Fast breath and wake. Confusion. A rampant dream I can’t control. Its deadly grip forcing me to comprehend that this is real. There is nothing dreamy about this nightmare.

I began a regiment that lasted for the next year. Nearing ten pills a day, none affected me as much as Prednisone (a steroid that is used to subdue the immune system.) This is where my affair with food began, a lust affair. Everything on steroids looks tantalizingly edible, and any snack turned into a meal. We had just gotten our kitchen redone, and I had found a sanctuary within it. Pomegranates, apples, and oranges reflected off the beige granite begging for a taste of my mouth. The fruits on the counter were a mere offering of what the sub-zero refrigerator had in store. Milks, cheeses, lunchmeats, veggies, dressings, and more found their home in this chilled box. I ate all the time because I was always hungry, and it filled the gaps of confusion. The mist surrounding my life needed to be solidified by something, and food was satisfying.

Wave 2.
An epicenter becomes clearer. One knee, two knee. A pain so searing there must be a bomb inside my legs. I stagger to find my mom, but mothers don’t always know what to do.

The constant procession of food that fell into my mouth did not continue without consequence. Soon the weight of the food began to find permanent residence within my body, and the side effects of Prednisone became visible. My cheeks began to swell, and my embarrassed eyes hid beneath them. The structure of my face elicited comments like, “Are you packing nuts for the winter? Your cheeks are huge!” I could tell when kids at school were talking about me. The side glance in my direction and a whisper in a friend’s ear. Distance grew between me and the other kids. I started to personify food. It felt sorry for me and consoled me because I had lost the game.

Wave 3.
“Mom kill me, please just kill me. I can’t take it. Fuckin’ kill me.” She is sweeping my hair back. It sticks to the top of my head, matted by sweat and tears. I’ve never felt this pain before; I couldn’t have even comprehended if I tried.

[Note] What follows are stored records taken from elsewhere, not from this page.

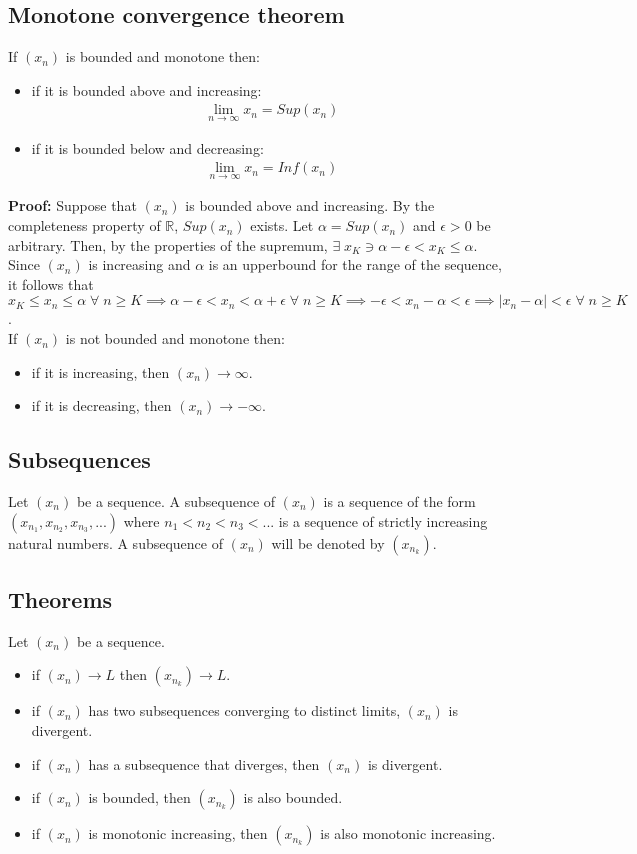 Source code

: \documentclass[12pt, a4paper]{article}
\newcommand{\real}{\mathbb{R}}
\newcommand{\all}{\; \forall \;}
\begin{document}
\subsection{Monotone convergence theorem}
If $(x_n)$ is bounded and monotone then:
\begin{itemize}
  \item if it is bounded above and increasing: 
    \begin{gather*}
      \lim_{n \to \infty} x_n = Sup(x_n)
  \end{gather*}
  \item if it is bounded below and decreasing: 
    \begin{gather*}
      \lim_{n \to \infty} x_n = Inf(x_n)
    \end{gather*}
\end{itemize}

\textbf{Proof:} Suppose that $(x_n)$ is bounded above and increasing. 
By the completeness property of $\real$, $Sup(x_n)$ exists. Let $\alpha = Sup(x_n)$
and $\epsilon > 0$ be arbitrary. Then, by the properties of the supremum,
$\exists \; x_K \ni \alpha - \epsilon < x_K \leq \alpha$. Since $(x_n)$
is increasing and $\alpha$ is an upperbound for the range of the sequence,
it follows that $x_K \leq x_n \leq \alpha \all n \geq K \implies
\alpha - \epsilon < x_n < \alpha + \epsilon \all n \geq K \implies 
-\epsilon < x_n - \alpha < \epsilon \implies |x_n - \alpha| < \epsilon
\all n \geq K$.\\

If $(x_n)$ is not bounded and monotone then:
\begin{itemize}
  \item if it is increasing, then $(x_n) \to \infty$.
  \item if it is decreasing, then $(x_n) \to -\infty$.
\end{itemize}

\subsection{Subsequences}
Let $(x_n)$ be a sequence. A subsequence of $(x_n)$ is a sequence of the
form $(x_{n_1}, x_{n_2}, x_{n_3}, ...)$ where $n_1 < n_2 < n_3 < ...$ is
a sequence of strictly increasing natural numbers. A subsequence of $(x_n)$
will be denoted by $(x_{n_k})$.

\subsection{Theorems}
Let $(x_n)$ be a sequence.
\begin{itemize}
  \item if $(x_n) \to L$ then $(x_{n_k}) \to L$.
  \item if $(x_n)$ has two subsequences converging to distinct limits,
    $(x_n)$ is divergent.
  \item if $(x_n)$ has a subsequence that diverges, then $(x_n)$ is divergent.
  \item if $(x_n)$ is bounded, then $(x_{n_k})$ is also bounded.
  \item if $(x_n)$ is monotonic increasing, then $(x_{n_k})$ is also monotonic
    increasing.
\end{itemize}
\end{document}
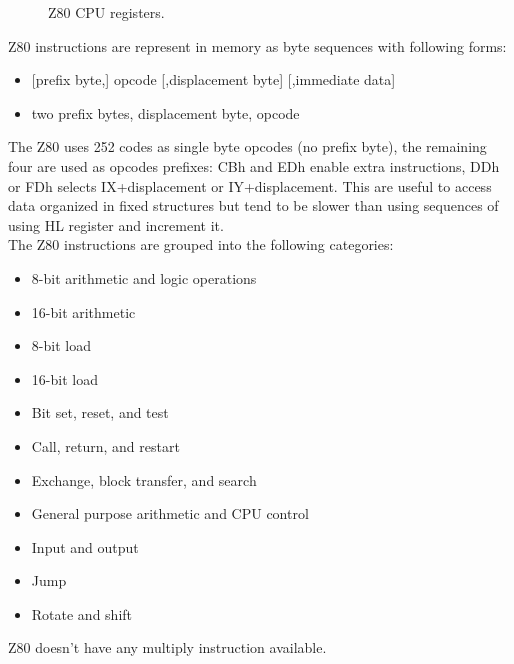 \begin{figure}
	\caption{Z80 CPU registers.}
\end{figure}

\indent Z80 instructions are represent in memory as byte sequences with following forms:
\begin{itemize}
\item {[prefix byte,]  opcode  [,displacement byte]  [,immediate data]}
\item {two prefix bytes,  displacement byte,  opcode}
\end{itemize}
\indent The Z80 uses 252 codes as single byte opcodes (no prefix byte), the remaining four are used as opcodes prefixes: CBh and EDh enable extra instructions, DDh or FDh selects IX+displacement or IY+displacement. This are useful to access data organized in fixed structures but tend to be slower than using sequences of using HL register and increment it.\\
\indent The Z80 instructions are grouped into the following categories:
\begin{itemize}
\item {8-bit arithmetic and logic operations}
\item {16-bit arithmetic}
\item {8-bit load}
\item {16-bit load}
\item {Bit set, reset, and test}
\item {Call, return, and restart}
\item {Exchange, block transfer, and search}
\item {General purpose arithmetic and CPU control}
\item {Input and output}
\item {Jump}
\item {Rotate and shift}
\end{itemize}
\indent Z80 doesn’t have any multiply instruction available.

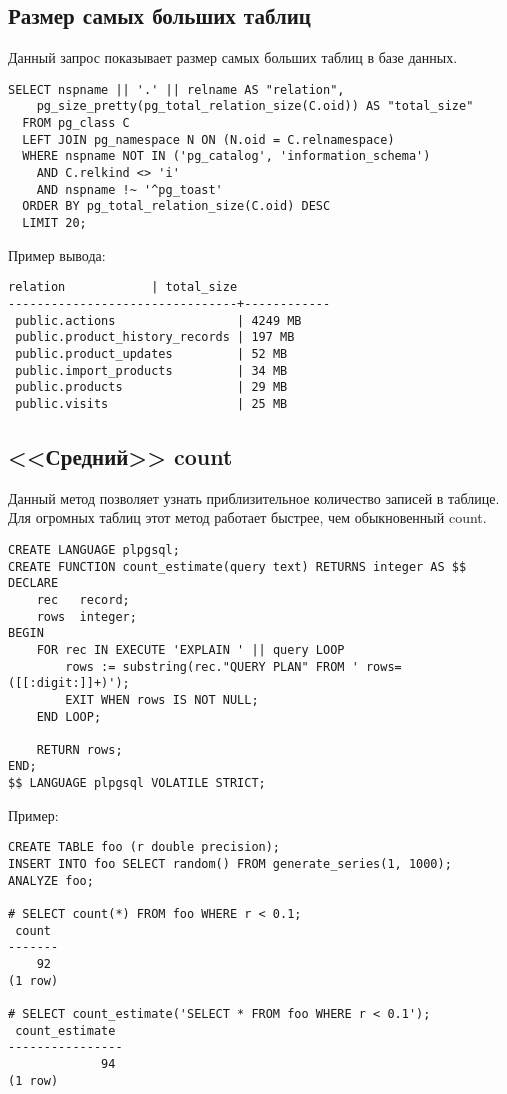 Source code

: \subsection{Размер самых больших таблиц}
Данный запрос показывает размер самых больших таблиц в базе данных.

\begin{lstlisting}[label=lst:snippets3,title=snippets/biggest\_tables.sql]
SELECT nspname || '.' || relname AS "relation",
    pg_size_pretty(pg_total_relation_size(C.oid)) AS "total_size"
  FROM pg_class C
  LEFT JOIN pg_namespace N ON (N.oid = C.relnamespace)
  WHERE nspname NOT IN ('pg_catalog', 'information_schema')
    AND C.relkind <> 'i'
    AND nspname !~ '^pg_toast'
  ORDER BY pg_total_relation_size(C.oid) DESC
  LIMIT 20;
\end{lstlisting}

Пример вывода:
\begin{lstlisting}[label=lst:snippets4,caption=Размер самых больших таблиц. Пример вывода]
            relation            | total_size 
--------------------------------+------------
 public.actions                 | 4249 MB
 public.product_history_records | 197 MB
 public.product_updates         | 52 MB
 public.import_products         | 34 MB
 public.products                | 29 MB
 public.visits                  | 25 MB
\end{lstlisting}

\subsection{<<Средний>> count}
Данный метод позволяет узнать приблизительное количество записей в таблице. 
Для огромных таблиц этот метод работает быстрее, чем обыкновенный count.

\begin{lstlisting}[label=lst:snippets5,title=snippets/count\_estimate.sql]
CREATE LANGUAGE plpgsql;
CREATE FUNCTION count_estimate(query text) RETURNS integer AS $$
DECLARE
    rec   record;
    rows  integer;
BEGIN
    FOR rec IN EXECUTE 'EXPLAIN ' || query LOOP
        rows := substring(rec."QUERY PLAN" FROM ' rows=([[:digit:]]+)');
        EXIT WHEN rows IS NOT NULL;
    END LOOP;
 
    RETURN rows;
END;
$$ LANGUAGE plpgsql VOLATILE STRICT;
\end{lstlisting}

Пример:
\begin{lstlisting}[label=lst:snippets51,caption=<<Средний>> count. Пример]
CREATE TABLE foo (r double precision);
INSERT INTO foo SELECT random() FROM generate_series(1, 1000);
ANALYZE foo;

# SELECT count(*) FROM foo WHERE r < 0.1;
 count 
-------
    92
(1 row)

# SELECT count_estimate('SELECT * FROM foo WHERE r < 0.1');
 count_estimate 
----------------
             94
(1 row)
\end{lstlisting}

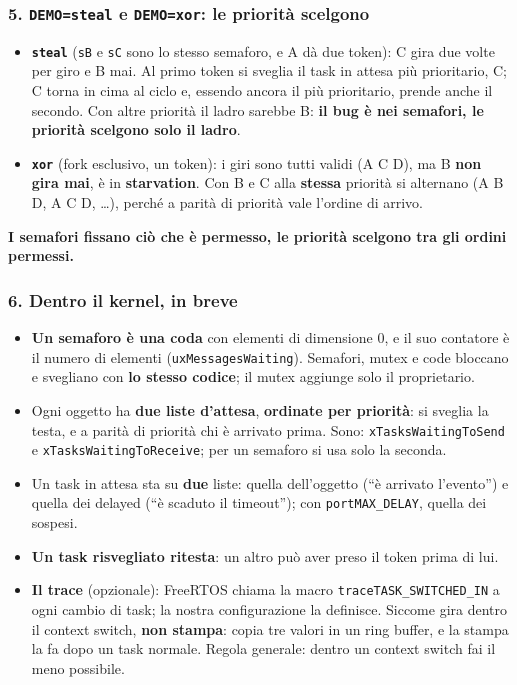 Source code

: \subsubsection*{5. \texttt{DEMO=steal} e \texttt{DEMO=xor}: le priorità scelgono}
\begin{itemize}
    \item \textbf{\texttt{steal}} (\texttt{sB} e \texttt{sC} sono lo stesso semaforo, e A dà due token): C gira due volte per giro e B mai. Al primo token si sveglia il task in attesa più prioritario, C; C torna in cima al ciclo e, essendo ancora il più prioritario, prende anche il secondo. Con altre priorità il ladro sarebbe B: \textbf{il bug è nei semafori, le priorità scelgono solo il ladro}.
    \item \textbf{\texttt{xor}} (fork esclusivo, un token): i giri sono tutti validi (A C D), ma B \textbf{non gira mai}, è in \textbf{starvation}. Con B e C alla \textbf{stessa} priorità si alternano (A B D, A C D, \dots), perché a parità di priorità vale l'ordine di arrivo.
\end{itemize}
\textbf{I semafori fissano ciò che è permesso, le priorità scelgono tra gli ordini permessi.}

\subsubsection*{6. Dentro il kernel, in breve}
\begin{itemize}
    \item \textbf{Un semaforo è una coda} con elementi di dimensione 0, e il suo contatore è il numero di elementi (\texttt{uxMessagesWaiting}). Semafori, mutex e code bloccano e svegliano con \textbf{lo stesso codice}; il mutex aggiunge solo il proprietario.
    \item Ogni oggetto ha \textbf{due liste d'attesa}, \textbf{ordinate per priorità}: si sveglia la testa, e a parità di priorità chi è arrivato prima. Sono:
    \newline\texttt{xTasksWaitingToSend} e \texttt{xTasksWaitingToReceive}; per un semaforo si usa solo la seconda.
    \item Un task in attesa sta su \textbf{due} liste: quella dell'oggetto (``è arrivato l'evento'') e quella dei delayed (``è scaduto il timeout''); con \texttt{portMAX\_DELAY}, quella dei sospesi.
    \item \textbf{Un task risvegliato ritesta}: un altro può aver preso il token prima di lui.
    \item \textbf{Il trace} (opzionale): FreeRTOS chiama la macro \texttt{traceTASK\_SWITCHED\_IN} a ogni cambio di task; la nostra configurazione la definisce. Siccome gira dentro il context switch, \textbf{non stampa}: copia tre valori in un ring buffer, e la stampa la fa dopo un task normale. Regola generale: dentro un context switch fai il meno possibile.
\end{itemize}

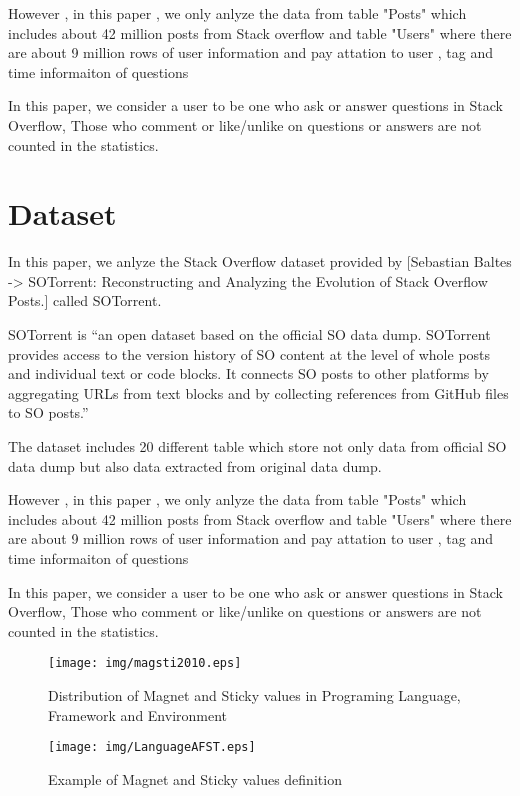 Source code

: \documentclass[conference]{IEEEtran}
\begin{document}
However , in this paper , we only anlyze the data from table "Posts" which includes about 42 million posts from Stack overflow and table "Users" where there are about 9 million rows of user information and pay attation to user , tag and time informaiton of questions

In this paper, we consider a user to be one who ask or answer questions in Stack Overflow, Those who comment or like/unlike on questions or answers are not counted in the statistics.

\section{Dataset}
In this paper, we anlyze the Stack Overflow dataset provided by [Sebastian Baltes -> SOTorrent: Reconstructing and Analyzing the Evolution of Stack Overflow Posts.] called SOTorrent. 

SOTorrent is “an open dataset based on the official SO data dump. SOTorrent provides access to the version history of SO content at the level of whole posts and individual text or code blocks. It connects SO posts to other platforms by aggregating URLs from text blocks and by collecting references from GitHub files to SO posts.”

The dataset includes 20 different table which store not only data from official SO data dump but also data extracted from original data dump.

However , in this paper , we only anlyze the data from table "Posts" which includes about 42 million posts from Stack overflow and table "Users" where there are about 9 million rows of user information and pay attation to user , tag and time informaiton of questions

In this paper, we consider a user to be one who ask or answer questions in Stack Overflow, Those who comment or like/unlike on questions or answers are not counted in the statistics.

\begin{figure*}[t]
 \centering
 \texttt{[image: img/magsti2010.eps]}  
 \caption{Distribution of Magnet and Sticky values in Programing Language, Framework and Environment} 
 \label{fig:plotframe2010} 
\end{figure*}

\begin{figure}[t]
 \centering
 \texttt{[image: img/LanguageAFST.eps]}  
 \caption{Example of Magnet and Sticky values definition} 
 \label{fig:example1zs} 
\end{figure}
\smallskip
\smallskip
\end{document}
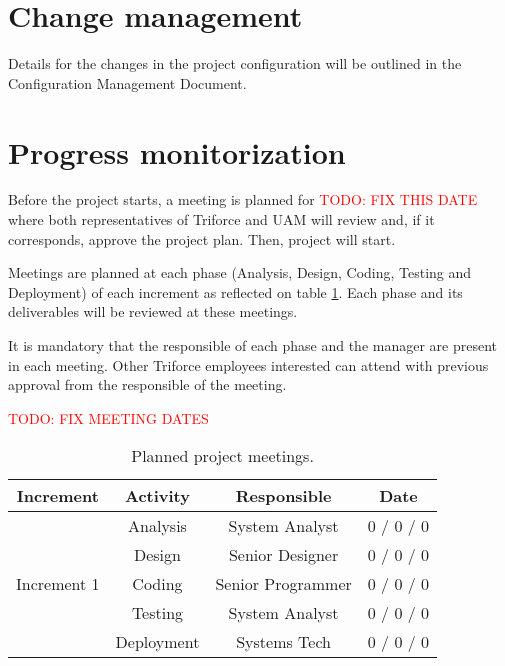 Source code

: \section{Change management}

Details for the changes in the project configuration will be outlined in the Configuration Management Document.

\section{Progress monitorization}

Before the project starts, a meeting is planned for \textcolor{red}{TODO: FIX THIS DATE} where both representatives of Triforce and UAM will review and, if it corresponds, approve the project plan. Then, project will start.

Meetings are planned at each phase (Analysis, Design, Coding, Testing and Deployment) of each increment as reflected on table \ref{tblPlannedMeetings}. Each phase and its deliverables will be reviewed at these meetings.

It is mandatory that the responsible of each phase and the manager are present in each meeting. Other Triforce employees interested can attend with previous approval from the responsible of the meeting.

\textcolor{red}{TODO: FIX MEETING DATES}

\begin{table}[hbtp]
\centering
\begin{tabular}{|c|c|c|c|}
\hline
\textbf{Increment} & \textbf{Activity} & \textbf{Responsible} & \textbf{Date} \\ \hline
\multirow{5}{*}{Increment 1} & Analysis & System Analyst & 0 / 0 / 0 \\ \cline{2-4}
 & Design & Senior Designer & 0 / 0 / 0 \\ \cline{2-4}
 & Coding & Senior Programmer & 0 / 0 / 0 \\ \cline{2-4}
 & Testing & System Analyst & 0 / 0 / 0 \\ \cline{2-4}
 & Deployment & Systems Tech & 0 / 0 / 0 \\ \hline
\end{tabular}
\caption{Planned project meetings.}
\label{tblPlannedMeetings}
\end{table}

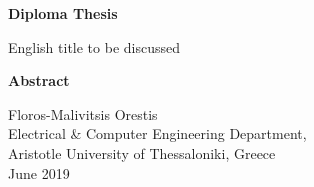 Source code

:\begin{english}
{}

\begin{center}
    \centering
    \textbf{\Large{Diploma Thesis}}

    \vspace{0.5cm}
    \large{English title to be discussed}

    \vspace{1cm}
    \centering
    \textbf{Abstract}
\end{center}


\begin{flushright}
    \vspace{2cm}
    Floros-Malivitsis Orestis\\
    Electrical \& Computer Engineering Department,\\
    Aristotle University of Thessaloniki, Greece\\
    June 2019
\end{flushright}
\end{english}

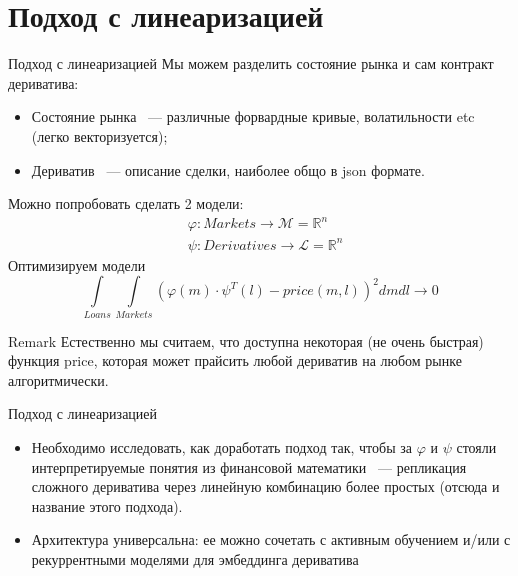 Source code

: \documentclass[10pt]{beamer}
\newcommand{\R}{\ensuremath{\mathbb{R}}}
\renewcommand{\phi}{\varphi}
\begin{document}
    \section{Подход с линеаризацией}
    \begin{frame}{Подход с линеаризацией}
        Мы можем разделить состояние рынка и сам контракт дериватива:
        \begin{itemize}
            \item Состояние рынка ~--- различные форвардные кривые, волатильности etc (легко векторизуется);
            \item Дериватив ~--- описание сделки, наиболее общо в json формате.
        \end{itemize}

        Можно попробовать сделать 2 модели:
        \begin{align*}
            & \phi: Markets \to \mathcal{M} = \R^n \\
            & \psi: Derivatives \to \mathcal{L} = \R^n
        \end{align*}
        Оптимизируем модели 
        \[
            \int\limits_{Loans}\int\limits_{Markets}\left( \phi(m) \cdot \psi^T(l) - price(m, l) \right)^2 dm dl \to 0
        \]

        \begin{block}{Remark}
            Естественно мы считаем, что доступна некоторая (не очень быстрая) функция price, которая может прайсить любой дериватив на любом рынке алгоритмически.
        \end{block}
    \end{frame}

    \begin{frame}{Подход с линеаризацией}
        \begin{itemize}
            \item Необходимо исследовать, как доработать подход так, чтобы за $\phi$ и $\psi$ стояли интерпретируемые понятия из финансовой математики 
            ~--- репликация сложного дериватива через линейную комбинацию более простых (отсюда и название этого подхода).
            \item Архитектура универсальна: ее можно сочетать с активным обучением и/или с рекуррентными моделями для эмбеддинга дериватива
        \end{itemize}
    \end{frame}
\end{document}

My favorite food at this time was granola crunch. The sweet nodes of honey and sugar were followed by the deafening sound biting into the mixture. I would listen to the inside of my mouth, and tune out whatever stresses my parents released. The kitchen that year became the hub of all information. Everyone passed through and left an opinion lingering there to be kneaded, mixed, and cooked. As the toll keeper for the kitchen, I tasted everyone’s problems, but none stung as much as my father’s. The constant drain of the economy had made him a tired, jaded man. Financial hardships were his only topic of conversation. He didn’t understand that a house was supposed to be filled with love. He didn’t know I didn’t want that negativity and that the only toll I needed was a hug.

Wave 4.
Scream, bloody murder, SCREAM.

I had given up on academics at this time. The school shortened my schedule to a half-day so I could attend all my doctor’s appointments. Lucky me. In my half-day, I walked through the halls knowing that I was the ugliest thing in the world. People had a hard time looking at me; my friends couldn’t shoot me a straight stare. After a few hours of classes, I headed back home, walking parallel to the troop of students driving off to lunch with their friends. Upon my arrival home, I would sit in the kitchen waiting for my mom. My mother could always give me a straight stare, but I hated her stares because she would get teary eyed. There is nothing more pathetic than having your mother cry while you’re staring at each other, absolutely nothing.

Wave 5.
Two floors down, my brother has heard me cry. Seated on a chair across from my mother’s bed, he catches my eye. I can see him through my tears. My brother has always been overprotective, yet he just sits there. A helpless adult. There is nothing anyone can do for me. My mom and brother watch as my body is tortured, killing itself from within.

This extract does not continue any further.